A crunch Angus Council meeting will decide on Thursday whether to allow a controversial pipeline spanning 11 miles of the county.
Energy firm Seagreen wants to build a £3 billion array of offshore windfarms in the North Sea and has spent years looking for a spot to bring the power onshore.
It intends to run a cable from Carnoustie Beach to an upgraded substation in Tealing, and its plans will go before councillors in Forfar.
Local authority planning officers have recommended the pipeline be approved within eight years, with 18 stringent conditions.
Tealing community Council has objected to the plan, saying the village’s existing substation has been arbitrarily chosen for bringing to power to the National Grid.
Chairwoman Sandra Burke OBE said: “We just cannot see that the case has been made for bringing the energy 19km inland all the way to our small village.
“The Tealing community has hosted and lived with the existed large substation for decades and we have more than done our bit working around it and being a source of energy processing in order to supply Dundee and the surrounding area.
“The case has not satisfactorily been made for increasing that processing capacity on an industrial scale in our small rural community, with all the disruption and changes that would entail.”
Planning application in principle was agreed by the council in 2013, however the Royal Society for the Protection of Birds successfully challenged the proposed wind farms of Inch Cape, Seagreen Alpha, Seagreen Bravo and Neart na Gaoith in July 2016.
This has forced a reapplication for permission, with an extended start date.

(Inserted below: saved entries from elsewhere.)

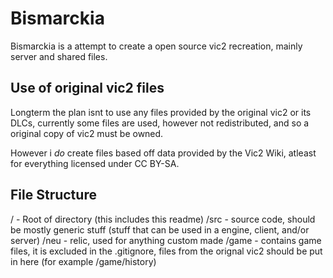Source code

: Bismarckia
==========  
  
Bismarckia is a attempt to create a open source vic2 recreation, mainly server and shared files.  
  
Use of original vic2 files
--------------------------  
  
Longterm the plan isnt to use any files provided by the original vic2 or its DLCs, currently
some files are used, however not redistributed, and so a original copy of vic2 must be owned.

However i *do* create files based off data provided by the Vic2 Wiki, atleast for everything
licensed under CC BY-SA.

File Structure
--------------
/ - Root of directory (this includes this readme)
/src - source code, should be mostly generic stuff (stuff that can be used in a engine, client, and/or server)
/neu - relic, used for anything custom made
/game - contains game files, it is excluded in the .gitignore, files from the orignal vic2 should be put in here (for example /game/history)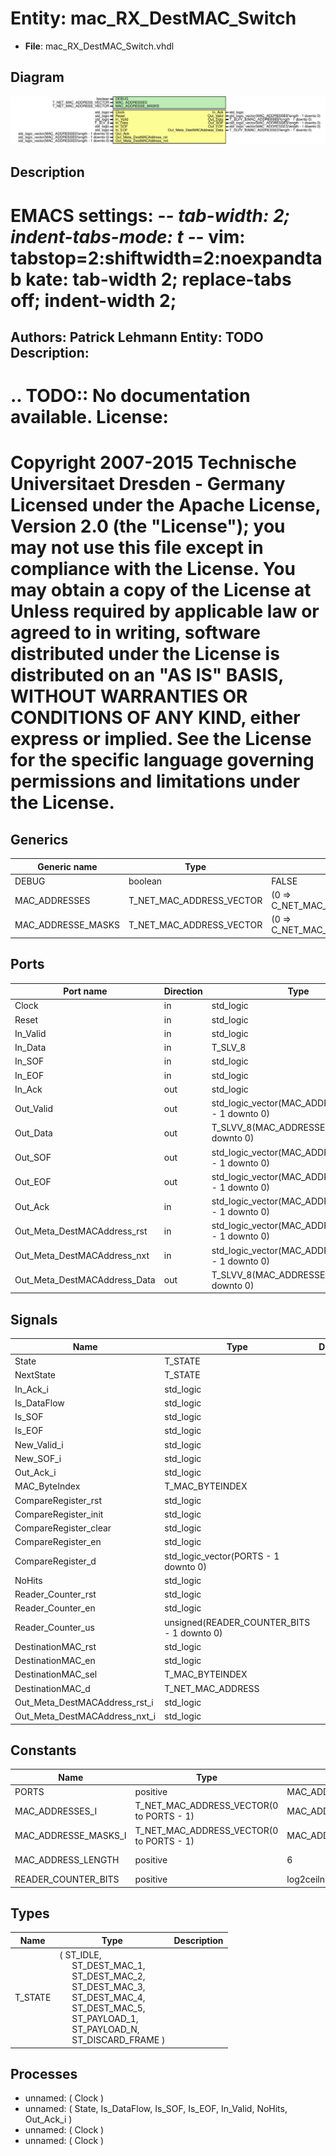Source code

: # Entity: mac_RX_DestMAC_Switch

- **File**: mac_RX_DestMAC_Switch.vhdl
## Diagram

![Diagram](mac_RX_DestMAC_Switch.svg "Diagram")
## Description

EMACS settings: -*-  tab-width: 2; indent-tabs-mode: t -*-
vim: tabstop=2:shiftwidth=2:noexpandtab
kate: tab-width 2; replace-tabs off; indent-width 2;
=============================================================================
Authors:				 	Patrick Lehmann
Entity:				 	TODO
Description:
-------------------------------------
.. TODO:: No documentation available.
License:
=============================================================================
Copyright 2007-2015 Technische Universitaet Dresden - Germany
Licensed under the Apache License, Version 2.0 (the "License");
you may not use this file except in compliance with the License.
You may obtain a copy of the License at
Unless required by applicable law or agreed to in writing, software
distributed under the License is distributed on an "AS IS" BASIS,
WITHOUT WARRANTIES OR CONDITIONS OF ANY KIND, either express or implied.
See the License for the specific language governing permissions and
limitations under the License.
=============================================================================
## Generics

| Generic name       | Type                     | Value                          | Description |
| ------------------ | ------------------------ | ------------------------------ | ----------- |
| DEBUG              | boolean                  | FALSE                          |             |
| MAC_ADDRESSES      | T_NET_MAC_ADDRESS_VECTOR | (0 => C_NET_MAC_ADDRESS_EMPTY) |             |
| MAC_ADDRESSE_MASKS | T_NET_MAC_ADDRESS_VECTOR | (0 => C_NET_MAC_MASK_DEFAULT)  |             |
## Ports

| Port name                    | Direction | Type                                                | Description |
| ---------------------------- | --------- | --------------------------------------------------- | ----------- |
| Clock                        | in        | std_logic                                           |             |
| Reset                        | in        | std_logic                                           |             |
| In_Valid                     | in        | std_logic                                           |             |
| In_Data                      | in        | T_SLV_8                                             |             |
| In_SOF                       | in        | std_logic                                           |             |
| In_EOF                       | in        | std_logic                                           |             |
| In_Ack                       | out       | std_logic                                           |             |
| Out_Valid                    | out       | std_logic_vector(MAC_ADDRESSES'length - 1 downto 0) |             |
| Out_Data                     | out       | T_SLVV_8(MAC_ADDRESSES'length - 1 downto 0)         |             |
| Out_SOF                      | out       | std_logic_vector(MAC_ADDRESSES'length - 1 downto 0) |             |
| Out_EOF                      | out       | std_logic_vector(MAC_ADDRESSES'length - 1 downto 0) |             |
| Out_Ack                      | in        | std_logic_vector(MAC_ADDRESSES'length - 1 downto 0) |             |
| Out_Meta_DestMACAddress_rst  | in        | std_logic_vector(MAC_ADDRESSES'length - 1 downto 0) |             |
| Out_Meta_DestMACAddress_nxt  | in        | std_logic_vector(MAC_ADDRESSES'length - 1 downto 0) |             |
| Out_Meta_DestMACAddress_Data | out       | T_SLVV_8(MAC_ADDRESSES'length - 1 downto 0)         |             |
## Signals

| Name                          | Type                                       | Description |
| ----------------------------- | ------------------------------------------ | ----------- |
| State                         | T_STATE                                    |             |
| NextState                     | T_STATE                                    |             |
| In_Ack_i                      | std_logic                                  |             |
| Is_DataFlow                   | std_logic                                  |             |
| Is_SOF                        | std_logic                                  |             |
| Is_EOF                        | std_logic                                  |             |
| New_Valid_i                   | std_logic                                  |             |
| New_SOF_i                     | std_logic                                  |             |
| Out_Ack_i                     | std_logic                                  |             |
| MAC_ByteIndex                 | T_MAC_BYTEINDEX                            |             |
| CompareRegister_rst           | std_logic                                  |             |
| CompareRegister_init          | std_logic                                  |             |
| CompareRegister_clear         | std_logic                                  |             |
| CompareRegister_en            | std_logic                                  |             |
| CompareRegister_d             | std_logic_vector(PORTS - 1 downto 0)       |             |
| NoHits                        | std_logic                                  |             |
| Reader_Counter_rst            | std_logic                                  |             |
| Reader_Counter_en             | std_logic                                  |             |
| Reader_Counter_us             | unsigned(READER_COUNTER_BITS - 1 downto 0) |             |
| DestinationMAC_rst            | std_logic                                  |             |
| DestinationMAC_en             | std_logic                                  |             |
| DestinationMAC_sel            | T_MAC_BYTEINDEX                            |             |
| DestinationMAC_d              | T_NET_MAC_ADDRESS                          |             |
| Out_Meta_DestMACAddress_rst_i | std_logic                                  |             |
| Out_Meta_DestMACAddress_nxt_i | std_logic                                  |             |
## Constants

| Name                 | Type                                     | Value                           | Description    |
| -------------------- | ---------------------------------------- | ------------------------------- | -------------- |
| PORTS                | positive                                 |  MAC_ADDRESSES'length           |                |
| MAC_ADDRESSES_I      | T_NET_MAC_ADDRESS_VECTOR(0 to PORTS - 1) |  MAC_ADDRESSES                  |                |
| MAC_ADDRESSE_MASKS_I | T_NET_MAC_ADDRESS_VECTOR(0 to PORTS - 1) |  MAC_ADDRESSE_MASKS             |                |
| MAC_ADDRESS_LENGTH   | positive                                 |  6                              | MAC -> 6 bytes |
| READER_COUNTER_BITS  | positive                                 |  log2ceilnz(MAC_ADDRESS_LENGTH) |                |
## Types

| Name    | Type                                                                                                                                                                                                                                                                                                                                                                                                                                  | Description |
| ------- | ------------------------------------------------------------------------------------------------------------------------------------------------------------------------------------------------------------------------------------------------------------------------------------------------------------------------------------------------------------------------------------------------------------------------------------- | ----------- |
| T_STATE | ( ST_IDLE,<br><span style="padding-left:20px"> ST_DEST_MAC_1,<br><span style="padding-left:20px"> ST_DEST_MAC_2,<br><span style="padding-left:20px"> ST_DEST_MAC_3,<br><span style="padding-left:20px"> ST_DEST_MAC_4,<br><span style="padding-left:20px"> ST_DEST_MAC_5,<br><span style="padding-left:20px"> ST_PAYLOAD_1,<br><span style="padding-left:20px"> ST_PAYLOAD_N,<br><span style="padding-left:20px"> ST_DISCARD_FRAME )  |             |
## Processes
- unnamed: ( Clock )
- unnamed: ( State, Is_DataFlow, Is_SOF, Is_EOF, In_Valid, NoHits, Out_Ack_i )
- unnamed: ( Clock )
- unnamed: ( Clock )
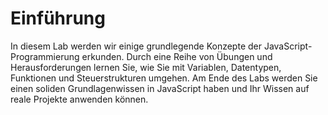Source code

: # Einführung

In diesem Lab werden wir einige grundlegende Konzepte der JavaScript-Programmierung erkunden. Durch eine Reihe von Übungen und Herausforderungen lernen Sie, wie Sie mit Variablen, Datentypen, Funktionen und Steuerstrukturen umgehen. Am Ende des Labs werden Sie einen soliden Grundlagenwissen in JavaScript haben und Ihr Wissen auf reale Projekte anwenden können.
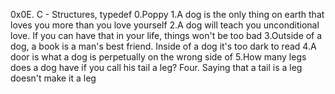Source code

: 0x0E. C - Structures, typedef
0.Poppy
1.A dog is the only thing on earth that loves you more than you love yourself
2.A dog will teach you unconditional love. If you can have that in your life, things won't be too bad
3.Outside of a dog, a book is a man's best friend. Inside of a dog it's too dark to read
4.A door is what a dog is perpetually on the wrong side of
5.How many legs does a dog have if you call his tail a leg? Four. Saying that a tail is a leg doesn't make it a leg

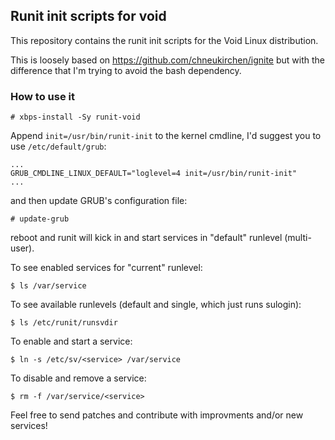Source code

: ## Runit init scripts for void

This repository contains the runit init scripts for the Void Linux distribution.

This is loosely based on https://github.com/chneukirchen/ignite but with the
difference that I'm trying to avoid the bash dependency.

### How to use it

    # xbps-install -Sy runit-void
    
Append `init=/usr/bin/runit-init` to the kernel cmdline, I'd suggest you to use `/etc/default/grub`:

    ...
    GRUB_CMDLINE_LINUX_DEFAULT="loglevel=4 init=/usr/bin/runit-init"
    ...
    
and then update GRUB's configuration file:

    # update-grub

reboot and runit will kick in and start services in "default" runlevel (multi-user).

To see enabled services for "current" runlevel:

    $ ls /var/service

To see available runlevels (default and single, which just runs sulogin):

    $ ls /etc/runit/runsvdir

To enable and start a service:

    $ ln -s /etc/sv/<service> /var/service

To disable and remove a service:

    $ rm -f /var/service/<service>

Feel free to send patches and contribute with improvments and/or new services!
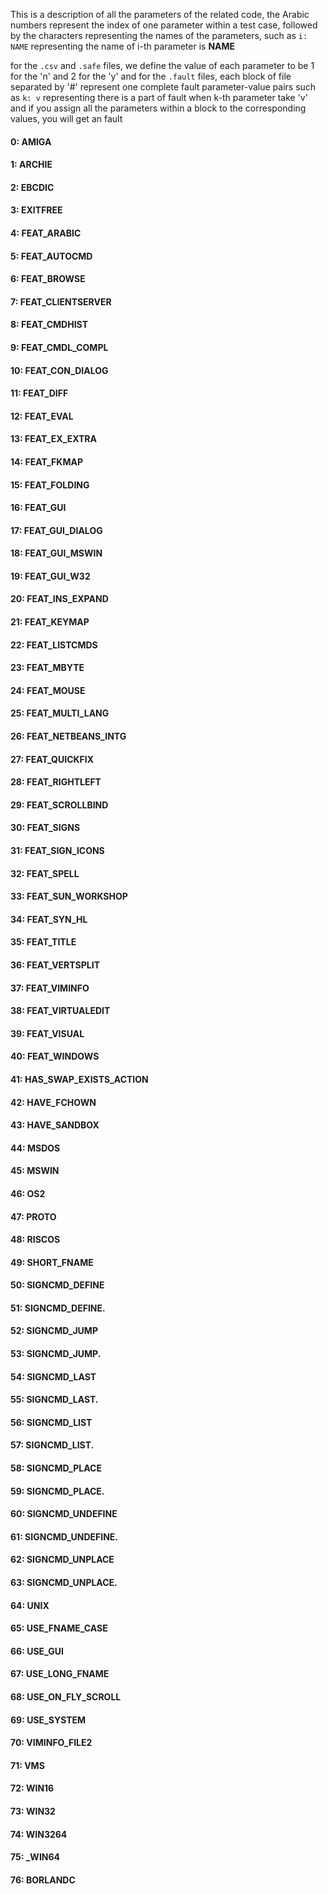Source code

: This is a description of all the parameters of the related code,
the Arabic numbers represent the index of one parameter within a test case,
followed by the characters representing the names of the parameters,
such as `i: NAME` representing the name of i-th parameter is **NAME** 


for the `.csv` and `.safe` files, we define the value of each parameter to be 1 for the 'n' and 2 for the 'y'
and for the `.fault` files, each block of file separated by '#' represent one complete fault parameter-value pairs
such as `k: v` representing there is a part of fault when k-th parameter take 'v'
and if you assign all the parameters within a block to the corresponding values, you will get an fault


#### 0: AMIGA 
#### 1: ARCHIE 
#### 2: EBCDIC 
#### 3: EXITFREE 
#### 4: FEAT_ARABIC 
#### 5: FEAT_AUTOCMD 
#### 6: FEAT_BROWSE 
#### 7: FEAT_CLIENTSERVER 
#### 8: FEAT_CMDHIST 
#### 9: FEAT_CMDL_COMPL 
#### 10: FEAT_CON_DIALOG 
#### 11: FEAT_DIFF 
#### 12: FEAT_EVAL 
#### 13: FEAT_EX_EXTRA 
#### 14: FEAT_FKMAP 
#### 15: FEAT_FOLDING 
#### 16: FEAT_GUI 
#### 17: FEAT_GUI_DIALOG 
#### 18: FEAT_GUI_MSWIN 
#### 19: FEAT_GUI_W32 
#### 20: FEAT_INS_EXPAND 
#### 21: FEAT_KEYMAP 
#### 22: FEAT_LISTCMDS 
#### 23: FEAT_MBYTE 
#### 24: FEAT_MOUSE 
#### 25: FEAT_MULTI_LANG 
#### 26: FEAT_NETBEANS_INTG 
#### 27: FEAT_QUICKFIX 
#### 28: FEAT_RIGHTLEFT 
#### 29: FEAT_SCROLLBIND 
#### 30: FEAT_SIGNS 
#### 31: FEAT_SIGN_ICONS 
#### 32: FEAT_SPELL 
#### 33: FEAT_SUN_WORKSHOP 
#### 34: FEAT_SYN_HL 
#### 35: FEAT_TITLE 
#### 36: FEAT_VERTSPLIT 
#### 37: FEAT_VIMINFO 
#### 38: FEAT_VIRTUALEDIT 
#### 39: FEAT_VISUAL 
#### 40: FEAT_WINDOWS 
#### 41: HAS_SWAP_EXISTS_ACTION 
#### 42: HAVE_FCHOWN 
#### 43: HAVE_SANDBOX 
#### 44: MSDOS 
#### 45: MSWIN 
#### 46: OS2 
#### 47: PROTO 
#### 48: RISCOS 
#### 49: SHORT_FNAME 
#### 50: SIGNCMD_DEFINE 
#### 51: SIGNCMD_DEFINE. 
#### 52: SIGNCMD_JUMP 
#### 53: SIGNCMD_JUMP. 
#### 54: SIGNCMD_LAST 
#### 55: SIGNCMD_LAST. 
#### 56: SIGNCMD_LIST 
#### 57: SIGNCMD_LIST. 
#### 58: SIGNCMD_PLACE 
#### 59: SIGNCMD_PLACE. 
#### 60: SIGNCMD_UNDEFINE 
#### 61: SIGNCMD_UNDEFINE. 
#### 62: SIGNCMD_UNPLACE 
#### 63: SIGNCMD_UNPLACE. 
#### 64: UNIX 
#### 65: USE_FNAME_CASE 
#### 66: USE_GUI 
#### 67: USE_LONG_FNAME 
#### 68: USE_ON_FLY_SCROLL 
#### 69: USE_SYSTEM 
#### 70: VIMINFO_FILE2 
#### 71: VMS 
#### 72: WIN16 
#### 73: WIN32 
#### 74: WIN3264 
#### 75: _WIN64 
#### 76: __BORLANDC__ 
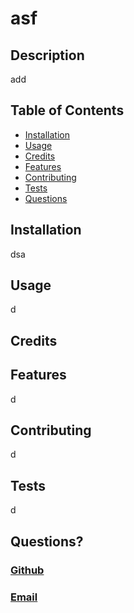 # asf
 

  ## Description
  add

  ## Table of Contents
  * [Installation](#installation)
  * [Usage](#usage)
  * [Credits](#credits)
  * [Features](#features)
  * [Contributing](#contributing)
  * [Tests](#tests)
  * [Questions](#questions)
   
  ## Installation
  dsa
  ## Usage
  d
  ## Credits
  
  ## Features
  d
  ## Contributing
  d
  ## Tests
  d
  ## Questions?
  ### [Github](https://github.com/d)
  ### [Email](d)
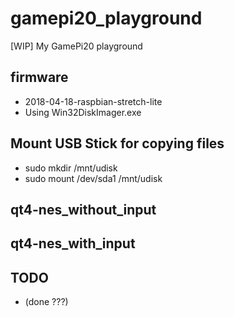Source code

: # gamepi20_playground
[WIP] My GamePi20 playground

## firmware  
* 2018-04-18-raspbian-stretch-lite  
* Using Win32DiskImager.exe  

## Mount USB Stick for copying files       
* sudo mkdir /mnt/udisk  
* sudo mount /dev/sda1 /mnt/udisk  

## qt4-nes_without_input  

## qt4-nes_with_input  

## TODO
* (done ???)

Ruling Scottish Ministers’ approval of the windfarms “unlawful”, Lord Stewart heard the combined 335 turbines may have an impact on migratory wild bird species and their protected habitat population, including Atlantic puffins, northern gannets and black-legged kittiwakes, as well as guillemots and razorbills.
The firm is pressing ahead with the onshore element of Seagreen Alpha and Bravo, with work estimated to take up to two years based on a six-day week.
Even though the A90, A92 and A930 Barry Road will be crossed by the cables, no open excavation will be allowed, with pipes to be threaded underneath.